I have used it to great extent to write academic papers, notes, cover letters amongst others. The image below is a snippet of this post when it was in writing.
Prerequisites
- Text editor of choice, prefferably with Markdown syntax support.
- Pandoc installed. Install on NixOS in shell with:
$ nix-shell -p pandoc texlive.combined.scheme-small
Usage
Write your content in a .md file, and when you are ready to create a PDF from your .md, then run:
$ pandoc your_document.md -o your_pdf.pdf
It will then parse the markdown and ouput a formatted PDF.
Table of Content
Adding a Table of Content is as simple as adding --toc to the command, you can also have the sections automatically numbered using --number-sections.
$ pandoc your_document.md -o your_pdf.pdf --toc --number-sections
References
Pandoc can also make handling references a breeze. Both footnotes, references to charts and images, as well as creating a reference sheet.

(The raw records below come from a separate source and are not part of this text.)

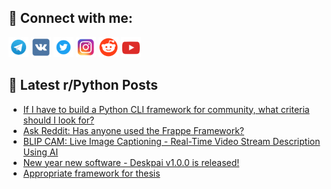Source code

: ## 🔎 Connect with me:
[<img src="https://github.com/bullbesh/bullbesh/blob/main/images/Telegram.png" width="32" height="32" />](https://t.me/bullbesh)
[<img src="https://github.com/bullbesh/bullbesh/blob/main/images/VK.png" width="32" height="32" />](https://vk.com/bullbesh)
[<img src="https://github.com/bullbesh/bullbesh/blob/main/images/Twitter.png" width="32" height="32" />](https://twitter.com/bullbesh1)
[<img src="https://github.com/bullbesh/bullbesh/blob/main/images/Instagram.png" width="32" height="32" />](https://www.instagram.com/bullbesh)
[<img src="https://github.com/bullbesh/bullbesh/blob/main/images/Reddit.png" width="32" height="32" />](https://www.reddit.com/user/bullbesh)
[<img src="https://github.com/bullbesh/bullbesh/blob/main/images/YouTube.png" width="32" height="32" />](https://www.youtube.com/channel/UCtfjRs6uzgq5mfm8S06WTcg)

## 📕 Latest r/Python Posts
<!-- BLOG-POST-LIST:START -->
- [If I have to build a Python CLI framework for community, what criteria should I look for?](https://www.reddit.com/r/Python/comments/1hrsokt/if_i_have_to_build_a_python_cli_framework_for/)
- [Ask Reddit: Has anyone used the Frappe Framework?](https://www.reddit.com/r/Python/comments/1hrq8qn/ask_reddit_has_anyone_used_the_frappe_framework/)
- [BLIP CAM: Live Image Captioning - Real-Time Video Stream Description Using AI](https://www.reddit.com/r/Python/comments/1hrnv69/blip_cam_live_image_captioning_realtime_video/)
- [New year new software - Deskpai v1.0.0 is released!](https://www.reddit.com/r/Python/comments/1hrnp1s/new_year_new_software_deskpai_v100_is_released/)
- [Appropriate framework for thesis](https://www.reddit.com/r/Python/comments/1hrko7z/appropriate_framework_for_thesis/)
<!-- BLOG-POST-LIST:END -->
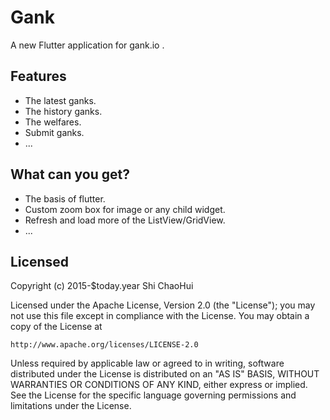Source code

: # Gank

A new Flutter application for gank.io .

## Features

* The latest ganks.
* The history ganks.
* The welfares.
* Submit ganks.
* ...

## What can you get?

* The basis of flutter.
* Custom zoom box for image or any child widget.
* Refresh and load more of the ListView/GridView.
* ...

## Licensed

Copyright (c) 2015-$today.year Shi ChaoHui

Licensed under the Apache License, Version 2.0 (the "License");
you may not use this file except in compliance with the License.
You may obtain a copy of the License at

    http://www.apache.org/licenses/LICENSE-2.0

Unless required by applicable law or agreed to in writing, software
distributed under the License is distributed on an "AS IS" BASIS,
WITHOUT WARRANTIES OR CONDITIONS OF ANY KIND, either express or implied.
See the License for the specific language governing permissions and
limitations under the License.
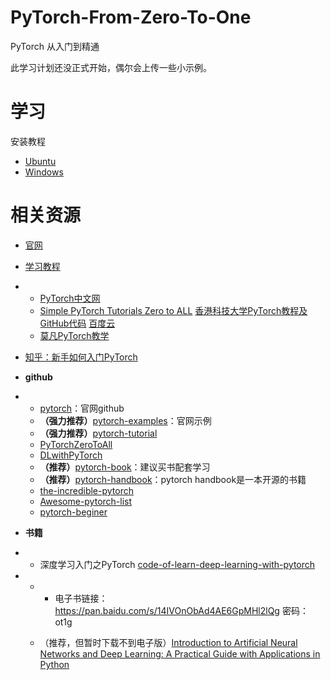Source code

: # PyTorch-From-Zero-To-One
PyTorch 从入门到精通

此学习计划还没正式开始，偶尔会上传一些小示例。

# 学习

安装教程

- [Ubuntu](examples/Python1.0_Install.md)
- [Windows](https://blog.csdn.net/amusi1994/article/details/80077667)

# 相关资源

- [官网](http://pytorch.org/)

- [学习教程](http://pytorch.org/)

- - [PyTorch中文网](http://www.pytorchtutorial.com/)
  - [Simple PyTorch Tutorials Zero to ALL](https://github.com/hunkim/PyTorchZeroToAll)  [香港科技大学PyTorch教程及GitHub代码](http://www.pytorchtutorial.com/hongkong-pytorch-in-four-days/) [ 百度云](https://pan.baidu.com/s/1cpoyXw)
  - [莫凡PyTorch教学](https://morvanzhou.github.io/tutorials/machine-learning/torch/)

- [知乎：新手如何入门PyTorch](https://www.zhihu.com/question/55720139)

- **github**

- - [pytorch](https://github.com/pytorch/pytorch)：官网github
  - **（强力推荐）**[pytorch-examples](https://github.com/pytorch/examples)：官网示例
  - **（强力推荐）**[pytorch-tutorial](https://github.com/yunjey/pytorch-tutorial)
  - [PyTorchZeroToAll](https://github.com/hunkim/PyTorchZeroToAll)
  - [DLwithPyTorch](https://github.com/svishnu88/DLwithPyTorch)
  - **（推荐）**[pytorch-book](https://github.com/chenyuntc/pytorch-book)：建议买书配套学习
  - **（推荐）**[pytorch-handbook](https://github.com/zergtant/pytorch-handbook)：pytorch handbook是一本开源的书籍
  - [the-incredible-pytorch](https://github.com/ritchieng/the-incredible-pytorch)
  - [Awesome-pytorch-list](https://github.com/bharathgs/Awesome-pytorch-list)
  - [pytorch-beginer](https://github.com/L1aoXingyu/pytorch-beginner)

- **书籍**

- - 深度学习入门之PyTorch  [code-of-learn-deep-learning-with-pytorch](https://github.com/L1aoXingyu/code-of-learn-deep-learning-with-pytorch)  


- - - 电子书链接：https://pan.baidu.com/s/14IVOnObAd4AE6GpMHl2lQg 密码：ot1g

  - （推荐，但暂时下载不到电子版）[Introduction to Artificial Neural Networks and Deep Learning: A Practical Guide with Applications in Python](https://github.com/rasbt/deep-learning-book)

To do this you also need pandoc-crossref installed. To install with pandoc in shell on NixOS:
$ nix-shell -p pandoc texlive.combined.scheme-small haskellPackages.pandoc-crossref
To handle the references we need to create and specify a bibliography file, we do this by inserting bibliography: references.bib
to the top of the file.
It will now look something like so:
---
title: your_title
date: 26/03/2024
bibliography: references.bib
---
The references.bib file being a standard BibTeX file, making it easy to import references. You can then cite from text by writing [@reference]
To generate the PDF with citations and references, run:
$ pandoc your_document.md -o your_pdf.pdf --toc --number-sections --filter pandoc-crossref --citeproc
It will both replace [@reference]
with the information in the bibliography, as well as create a reference list at the end of the document.
Charts
Using pandoc-plot you can generate plots directly from your markdown code using Python, R, ect. To install with the other libraries run:
$ nix-shell -p pandoc texlive.combined.scheme-small haskellPackages.pandoc-crossref haskelPackages.pandoc-plot
You will also need a python environment with matplotlib and numpy to generate the plots in the following code.
You can then insert code like the following:
import json
import matplotlib.pyplot as plt
with open("sentiment_data.json") as file:
data = json.load(file)
html_css_data = data["html_css_data"]
javascript_frontend_data = data["javascript_frontend_data"]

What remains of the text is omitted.